On their second full-length studio album, ‘Lady In Gold’, the Örebro-based troubadours known as Blues Pills have returned assured and totally in their element. The music on this album is so much more than ‘another Swedish rock band with 70’s style/influence’: it’s modern music that stands on its own as an uplifting reminder that great, new rock ‘n’ roll really does exist and it’s not being played by reformed jaded souls looking for a pay cheque and a taste of their former glory.

Instead of going for the obvious round two direction of muddy hard rock with a vintage feel and muffled vocals so oft pursued by bands branded with the retro rock label, on ‘Lady In Gold’, Elin Larsson’s powerful, soulful vocals are shining front and centre. With an excellent rhythm section supporting her, courtesy of bassist Zack Anderson and drummer André Kvarnström, great guitar licks from Dorian Sorriaux, and this time around, plenty of organ and even backing vocals, each song soars into polished perfection. The result is a mesmerising soul album soaked in lush harmonies and melodies that make you want to sing, dance, party, cry and dress like a flamboyant bright young thing.

The title track is catchier than ever and the song which follows, ‘Little Boy Preacher’, wastes no time in establishing the anthemic tone present on this album. The music doesn’t let up, going from strength to strength. It is perhaps the first time Blues Pills have fully captured the energy found in their much heralded live performances on a studio recording. Here we have a taste of the magic; music that makes you excited again.

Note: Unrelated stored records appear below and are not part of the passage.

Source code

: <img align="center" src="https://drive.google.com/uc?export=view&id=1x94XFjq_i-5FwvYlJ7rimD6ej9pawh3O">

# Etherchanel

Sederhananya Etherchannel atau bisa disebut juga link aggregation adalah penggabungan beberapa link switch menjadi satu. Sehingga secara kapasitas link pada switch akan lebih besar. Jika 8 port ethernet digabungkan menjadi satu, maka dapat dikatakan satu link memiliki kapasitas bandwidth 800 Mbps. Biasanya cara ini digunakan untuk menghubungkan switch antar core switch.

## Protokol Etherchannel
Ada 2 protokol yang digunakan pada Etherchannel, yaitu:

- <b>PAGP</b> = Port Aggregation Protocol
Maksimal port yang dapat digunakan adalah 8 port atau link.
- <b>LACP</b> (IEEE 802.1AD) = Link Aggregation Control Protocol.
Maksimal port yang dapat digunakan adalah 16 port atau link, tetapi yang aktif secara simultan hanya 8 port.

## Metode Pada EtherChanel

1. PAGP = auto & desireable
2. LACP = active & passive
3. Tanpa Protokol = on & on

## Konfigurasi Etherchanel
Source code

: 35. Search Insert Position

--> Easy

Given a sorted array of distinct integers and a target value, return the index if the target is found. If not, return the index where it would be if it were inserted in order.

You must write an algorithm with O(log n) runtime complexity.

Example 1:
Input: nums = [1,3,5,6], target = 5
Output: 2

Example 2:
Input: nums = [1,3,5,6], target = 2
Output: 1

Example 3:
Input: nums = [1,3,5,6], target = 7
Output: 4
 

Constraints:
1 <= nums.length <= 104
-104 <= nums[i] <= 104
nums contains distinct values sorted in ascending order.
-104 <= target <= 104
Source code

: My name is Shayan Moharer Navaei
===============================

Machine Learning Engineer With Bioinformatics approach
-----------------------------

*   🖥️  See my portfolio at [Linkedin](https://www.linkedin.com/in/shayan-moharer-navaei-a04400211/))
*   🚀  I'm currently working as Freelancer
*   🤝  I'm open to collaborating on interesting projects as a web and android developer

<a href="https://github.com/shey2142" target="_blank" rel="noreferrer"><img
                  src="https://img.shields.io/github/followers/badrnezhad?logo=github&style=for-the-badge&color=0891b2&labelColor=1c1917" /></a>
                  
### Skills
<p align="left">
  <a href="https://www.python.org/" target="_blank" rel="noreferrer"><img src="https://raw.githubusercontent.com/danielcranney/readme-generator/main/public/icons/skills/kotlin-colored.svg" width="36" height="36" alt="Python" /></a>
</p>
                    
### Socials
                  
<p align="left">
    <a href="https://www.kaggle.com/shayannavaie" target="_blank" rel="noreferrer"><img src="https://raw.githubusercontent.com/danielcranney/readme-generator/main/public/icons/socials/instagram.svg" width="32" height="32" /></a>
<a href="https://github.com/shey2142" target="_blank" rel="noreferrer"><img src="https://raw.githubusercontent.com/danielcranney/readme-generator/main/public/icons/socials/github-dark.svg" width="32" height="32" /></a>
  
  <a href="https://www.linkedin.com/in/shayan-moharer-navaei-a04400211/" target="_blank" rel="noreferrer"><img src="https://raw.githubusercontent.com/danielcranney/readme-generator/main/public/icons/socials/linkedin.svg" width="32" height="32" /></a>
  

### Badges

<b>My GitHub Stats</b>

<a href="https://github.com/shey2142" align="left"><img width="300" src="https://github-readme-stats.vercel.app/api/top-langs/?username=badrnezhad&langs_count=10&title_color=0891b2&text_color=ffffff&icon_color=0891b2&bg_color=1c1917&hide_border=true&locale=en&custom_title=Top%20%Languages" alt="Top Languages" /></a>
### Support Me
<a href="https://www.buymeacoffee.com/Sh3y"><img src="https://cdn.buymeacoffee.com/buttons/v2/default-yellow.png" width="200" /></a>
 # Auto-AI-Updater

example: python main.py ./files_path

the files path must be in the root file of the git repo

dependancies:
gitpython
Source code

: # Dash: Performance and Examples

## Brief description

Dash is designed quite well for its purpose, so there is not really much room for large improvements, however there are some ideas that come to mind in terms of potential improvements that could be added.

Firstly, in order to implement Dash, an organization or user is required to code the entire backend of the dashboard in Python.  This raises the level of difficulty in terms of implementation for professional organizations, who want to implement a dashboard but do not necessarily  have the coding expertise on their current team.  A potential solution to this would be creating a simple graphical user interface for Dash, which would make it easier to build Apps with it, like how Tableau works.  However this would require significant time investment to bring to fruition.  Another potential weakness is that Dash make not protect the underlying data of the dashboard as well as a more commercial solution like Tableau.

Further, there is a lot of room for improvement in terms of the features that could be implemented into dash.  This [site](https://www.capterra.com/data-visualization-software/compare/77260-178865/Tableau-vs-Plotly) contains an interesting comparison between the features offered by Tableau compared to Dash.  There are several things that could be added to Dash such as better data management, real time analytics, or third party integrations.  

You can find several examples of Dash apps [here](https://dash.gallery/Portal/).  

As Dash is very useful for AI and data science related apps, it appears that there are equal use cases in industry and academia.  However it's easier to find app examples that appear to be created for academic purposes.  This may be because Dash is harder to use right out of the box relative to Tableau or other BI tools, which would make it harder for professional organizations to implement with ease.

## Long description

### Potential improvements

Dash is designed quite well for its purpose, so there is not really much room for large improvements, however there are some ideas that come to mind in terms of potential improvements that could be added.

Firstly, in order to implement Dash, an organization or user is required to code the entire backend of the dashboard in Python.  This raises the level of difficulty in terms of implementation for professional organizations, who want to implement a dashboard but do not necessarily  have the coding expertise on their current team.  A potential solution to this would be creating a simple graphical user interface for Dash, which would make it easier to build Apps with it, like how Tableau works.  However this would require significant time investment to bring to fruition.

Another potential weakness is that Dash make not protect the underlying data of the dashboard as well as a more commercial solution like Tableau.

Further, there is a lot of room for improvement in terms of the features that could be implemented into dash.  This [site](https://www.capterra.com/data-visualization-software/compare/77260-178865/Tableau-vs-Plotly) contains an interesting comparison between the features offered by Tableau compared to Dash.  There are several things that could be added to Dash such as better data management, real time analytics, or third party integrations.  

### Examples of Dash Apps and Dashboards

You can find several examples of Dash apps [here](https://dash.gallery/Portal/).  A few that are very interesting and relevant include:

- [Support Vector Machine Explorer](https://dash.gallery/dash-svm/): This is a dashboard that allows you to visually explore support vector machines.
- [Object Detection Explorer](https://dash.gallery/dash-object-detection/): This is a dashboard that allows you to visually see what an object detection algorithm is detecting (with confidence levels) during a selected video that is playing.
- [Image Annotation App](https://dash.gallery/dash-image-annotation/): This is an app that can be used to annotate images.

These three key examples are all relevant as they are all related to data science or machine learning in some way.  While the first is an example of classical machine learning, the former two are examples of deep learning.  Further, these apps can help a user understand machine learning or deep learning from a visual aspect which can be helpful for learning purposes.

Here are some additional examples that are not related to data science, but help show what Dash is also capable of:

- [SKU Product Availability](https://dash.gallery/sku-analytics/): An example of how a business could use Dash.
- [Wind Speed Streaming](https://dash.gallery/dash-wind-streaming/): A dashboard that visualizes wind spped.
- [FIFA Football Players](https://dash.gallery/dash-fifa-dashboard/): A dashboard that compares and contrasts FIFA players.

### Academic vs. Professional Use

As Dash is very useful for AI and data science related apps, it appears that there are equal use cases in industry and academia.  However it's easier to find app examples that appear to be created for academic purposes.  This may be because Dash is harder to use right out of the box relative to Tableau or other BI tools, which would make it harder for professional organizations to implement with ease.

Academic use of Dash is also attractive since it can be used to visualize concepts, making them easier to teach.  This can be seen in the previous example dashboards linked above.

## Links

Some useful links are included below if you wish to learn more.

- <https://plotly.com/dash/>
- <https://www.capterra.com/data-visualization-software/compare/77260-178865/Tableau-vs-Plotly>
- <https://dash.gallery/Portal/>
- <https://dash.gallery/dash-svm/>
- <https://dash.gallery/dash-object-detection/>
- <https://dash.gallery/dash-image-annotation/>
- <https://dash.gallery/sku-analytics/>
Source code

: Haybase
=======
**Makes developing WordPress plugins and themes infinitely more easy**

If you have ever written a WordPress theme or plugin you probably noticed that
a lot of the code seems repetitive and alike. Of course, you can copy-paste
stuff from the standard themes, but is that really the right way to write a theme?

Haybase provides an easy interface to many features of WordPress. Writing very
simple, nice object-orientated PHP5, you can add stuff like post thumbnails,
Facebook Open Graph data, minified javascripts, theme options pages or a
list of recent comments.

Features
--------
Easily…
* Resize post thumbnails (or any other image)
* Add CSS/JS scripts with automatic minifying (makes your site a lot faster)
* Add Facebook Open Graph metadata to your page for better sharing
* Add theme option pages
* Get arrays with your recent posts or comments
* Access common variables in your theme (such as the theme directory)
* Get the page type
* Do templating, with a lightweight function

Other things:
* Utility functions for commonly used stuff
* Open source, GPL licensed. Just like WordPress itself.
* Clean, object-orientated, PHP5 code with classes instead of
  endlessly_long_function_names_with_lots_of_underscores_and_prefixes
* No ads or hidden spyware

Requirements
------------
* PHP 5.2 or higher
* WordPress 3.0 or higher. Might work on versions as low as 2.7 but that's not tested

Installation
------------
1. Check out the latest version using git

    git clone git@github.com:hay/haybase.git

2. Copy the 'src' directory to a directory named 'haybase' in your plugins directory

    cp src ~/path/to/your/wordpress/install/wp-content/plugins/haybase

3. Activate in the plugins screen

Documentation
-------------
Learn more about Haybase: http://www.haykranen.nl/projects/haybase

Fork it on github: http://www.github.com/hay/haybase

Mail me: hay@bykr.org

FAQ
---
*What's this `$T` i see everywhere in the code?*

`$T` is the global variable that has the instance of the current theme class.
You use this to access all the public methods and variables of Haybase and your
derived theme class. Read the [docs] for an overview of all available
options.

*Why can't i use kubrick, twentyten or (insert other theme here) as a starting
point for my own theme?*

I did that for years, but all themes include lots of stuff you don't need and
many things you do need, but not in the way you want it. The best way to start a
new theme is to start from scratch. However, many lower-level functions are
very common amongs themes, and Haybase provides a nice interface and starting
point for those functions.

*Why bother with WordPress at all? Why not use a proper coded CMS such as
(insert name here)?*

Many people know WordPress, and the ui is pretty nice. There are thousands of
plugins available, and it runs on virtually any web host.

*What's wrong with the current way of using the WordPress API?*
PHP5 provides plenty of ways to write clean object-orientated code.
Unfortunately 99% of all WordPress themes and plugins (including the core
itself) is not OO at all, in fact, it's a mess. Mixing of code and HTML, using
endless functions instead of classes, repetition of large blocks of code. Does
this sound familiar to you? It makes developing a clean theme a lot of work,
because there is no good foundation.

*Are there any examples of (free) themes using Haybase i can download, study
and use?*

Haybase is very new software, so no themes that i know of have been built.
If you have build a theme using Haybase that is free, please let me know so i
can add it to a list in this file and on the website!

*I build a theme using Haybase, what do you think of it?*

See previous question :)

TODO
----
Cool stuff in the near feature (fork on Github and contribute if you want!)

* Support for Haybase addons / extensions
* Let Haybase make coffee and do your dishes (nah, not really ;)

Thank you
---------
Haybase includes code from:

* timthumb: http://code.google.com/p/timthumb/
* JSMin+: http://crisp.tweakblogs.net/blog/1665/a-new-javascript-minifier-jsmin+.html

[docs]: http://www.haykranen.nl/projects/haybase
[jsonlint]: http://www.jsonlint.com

Followers of Blues Pills may recognise the album’s closer, ‘Elements And Things’, a Tony Joe White cover from their live sets this past year and though excellent, it merely hints at the amazing growth that has occurred with this release. ‘Lady In Gold’ is a rock and soul classic waiting to be discovered by audiences well beyond the ‘classic’ or ‘hard’ rock niche that has so far embraced the band and brought them success. It showcases Blues Pills as a band who, if given the chance, by the “mainstream masses” could conquer the world.